WHAT THE TASK REQUIRES: Write out the listing below exactly, and omit any images you find in it.
[Opening AVAILABLE DATA section]
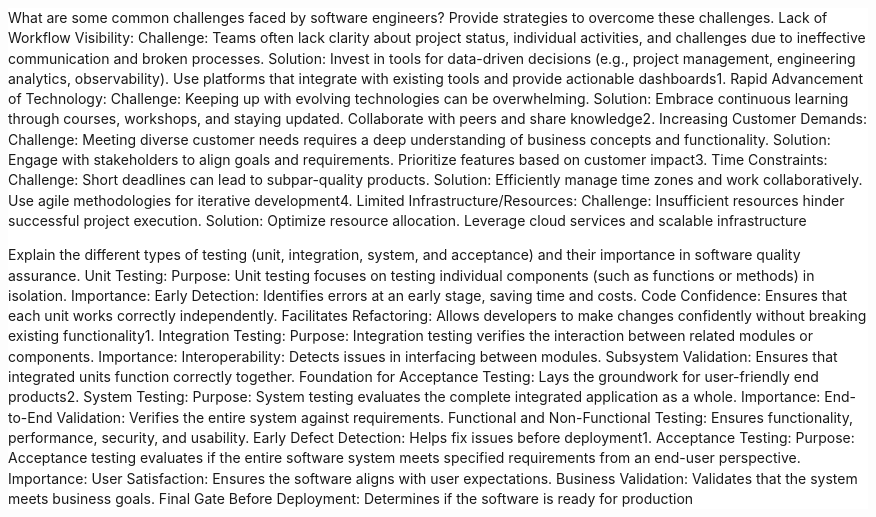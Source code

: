 What are some common challenges faced by software engineers? Provide strategies to overcome these challenges.
Lack of Workflow Visibility:
Challenge: Teams often lack clarity about project status, individual activities, and challenges due to ineffective communication and broken processes.
Solution:
Invest in tools for data-driven decisions (e.g., project management, engineering analytics, observability).
Use platforms that integrate with existing tools and provide actionable dashboards1.
Rapid Advancement of Technology:
Challenge: Keeping up with evolving technologies can be overwhelming.
Solution:
Embrace continuous learning through courses, workshops, and staying updated.
Collaborate with peers and share knowledge2.
Increasing Customer Demands:
Challenge: Meeting diverse customer needs requires a deep understanding of business concepts and functionality.
Solution:
Engage with stakeholders to align goals and requirements.
Prioritize features based on customer impact3.
Time Constraints:
Challenge: Short deadlines can lead to subpar-quality products.
Solution:
Efficiently manage time zones and work collaboratively.
Use agile methodologies for iterative development4.
Limited Infrastructure/Resources:
Challenge: Insufficient resources hinder successful project execution.
Solution:
Optimize resource allocation.
Leverage cloud services and scalable infrastructure

Explain the different types of testing (unit, integration, system, and acceptance) and their importance in software quality assurance.
Unit Testing:
Purpose: Unit testing focuses on testing individual components (such as functions or methods) in isolation.
Importance:
Early Detection: Identifies errors at an early stage, saving time and costs.
Code Confidence: Ensures that each unit works correctly independently.
Facilitates Refactoring: Allows developers to make changes confidently without breaking existing functionality1.
Integration Testing:
Purpose: Integration testing verifies the interaction between related modules or components.
Importance:
Interoperability: Detects issues in interfacing between modules.
Subsystem Validation: Ensures that integrated units function correctly together.
Foundation for Acceptance Testing: Lays the groundwork for user-friendly end products2.
System Testing:
Purpose: System testing evaluates the complete integrated application as a whole.
Importance:
End-to-End Validation: Verifies the entire system against requirements.
Functional and Non-Functional Testing: Ensures functionality, performance, security, and usability.
Early Defect Detection: Helps fix issues before deployment1.
Acceptance Testing:
Purpose: Acceptance testing evaluates if the entire software system meets specified requirements from an end-user perspective.
Importance:
User Satisfaction: Ensures the software aligns with user expectations.
Business Validation: Validates that the system meets business goals.
Final Gate Before Deployment: Determines if the software is ready for production
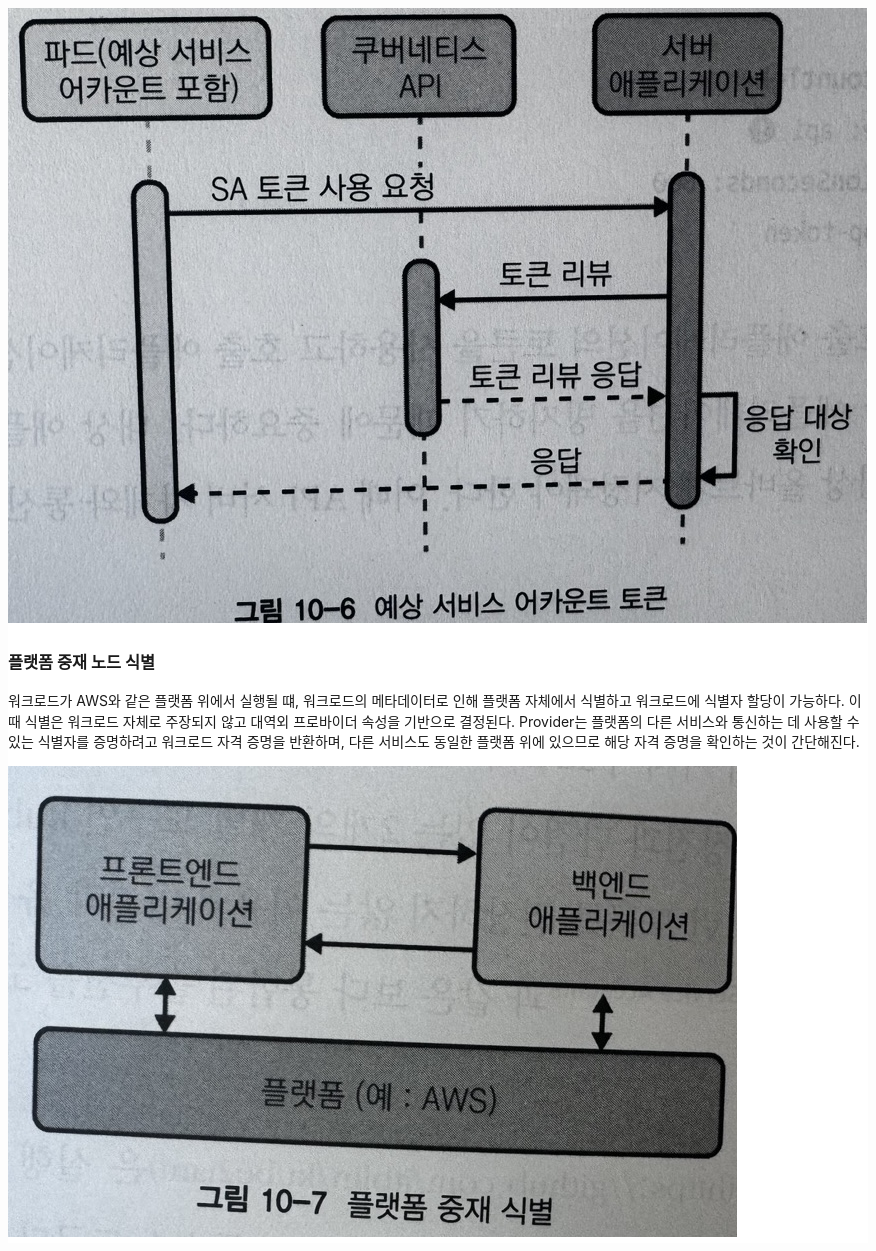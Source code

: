 ![예상 ServiceAccount Token](../assets/51.jpeg)

### 플랫폼 중재 노드 식별

워크로드가 AWS와 같은 플랫폼 위에서 실행될 떄, 워크로드의 메타데이터로 인해 플랫폼 자체에서 식별하고 워크로드에 식별자 할당이 가능하다.
이 때 식별은 워크로드 자체로 주장되지 않고 대역외 프로바이더 속성을 기반으로 결정된다. Provider는 플랫폼의 다른 서비스와 통신하는 데 사용할 수 있는 식별자를 증명하려고 워크로드 자격 증명을 반환하며, 다른 서비스도 동일한 플랫폼 위에 있으므로 해당 자격 증명을 확인하는 것이 간단해진다.

![플랫폼 중재 식별](../assets/52.jpeg)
[Closing AVAILABLE DATA section]
ANSWER:
Source code

: What are some common challenges faced by software engineers? Provide strategies to overcome these challenges.
Lack of Workflow Visibility:
Challenge: Teams often lack clarity about project status, individual activities, and challenges due to ineffective communication and broken processes.
Solution:
Invest in tools for data-driven decisions (e.g., project management, engineering analytics, observability).
Use platforms that integrate with existing tools and provide actionable dashboards1.
Rapid Advancement of Technology:
Challenge: Keeping up with evolving technologies can be overwhelming.
Solution:
Embrace continuous learning through courses, workshops, and staying updated.
Collaborate with peers and share knowledge2.
Increasing Customer Demands:
Challenge: Meeting diverse customer needs requires a deep understanding of business concepts and functionality.
Solution:
Engage with stakeholders to align goals and requirements.
Prioritize features based on customer impact3.
Time Constraints:
Challenge: Short deadlines can lead to subpar-quality products.
Solution:
Efficiently manage time zones and work collaboratively.
Use agile methodologies for iterative development4.
Limited Infrastructure/Resources:
Challenge: Insufficient resources hinder successful project execution.
Solution:
Optimize resource allocation.
Leverage cloud services and scalable infrastructure

Explain the different types of testing (unit, integration, system, and acceptance) and their importance in software quality assurance.
Unit Testing:
Purpose: Unit testing focuses on testing individual components (such as functions or methods) in isolation.
Importance:
Early Detection: Identifies errors at an early stage, saving time and costs.
Code Confidence: Ensures that each unit works correctly independently.
Facilitates Refactoring: Allows developers to make changes confidently without breaking existing functionality1.
Integration Testing:
Purpose: Integration testing verifies the interaction between related modules or components.
Importance:
Interoperability: Detects issues in interfacing between modules.
Subsystem Validation: Ensures that integrated units function correctly together.
Foundation for Acceptance Testing: Lays the groundwork for user-friendly end products2.
System Testing:
Purpose: System testing evaluates the complete integrated application as a whole.
Importance:
End-to-End Validation: Verifies the entire system against requirements.
Functional and Non-Functional Testing: Ensures functionality, performance, security, and usability.
Early Defect Detection: Helps fix issues before deployment1.
Acceptance Testing:
Purpose: Acceptance testing evaluates if the entire software system meets specified requirements from an end-user perspective.
Importance:
User Satisfaction: Ensures the software aligns with user expectations.
Business Validation: Validates that the system meets business goals.
Final Gate Before Deployment: Determines if the software is ready for production
Source code

: ![예상 ServiceAccount Token](../assets/51.jpeg)

### 플랫폼 중재 노드 식별

워크로드가 AWS와 같은 플랫폼 위에서 실행될 떄, 워크로드의 메타데이터로 인해 플랫폼 자체에서 식별하고 워크로드에 식별자 할당이 가능하다.
이 때 식별은 워크로드 자체로 주장되지 않고 대역외 프로바이더 속성을 기반으로 결정된다. Provider는 플랫폼의 다른 서비스와 통신하는 데 사용할 수 있는 식별자를 증명하려고 워크로드 자격 증명을 반환하며, 다른 서비스도 동일한 플랫폼 위에 있으므로 해당 자격 증명을 확인하는 것이 간단해진다.

![플랫폼 중재 식별](../assets/52.jpeg)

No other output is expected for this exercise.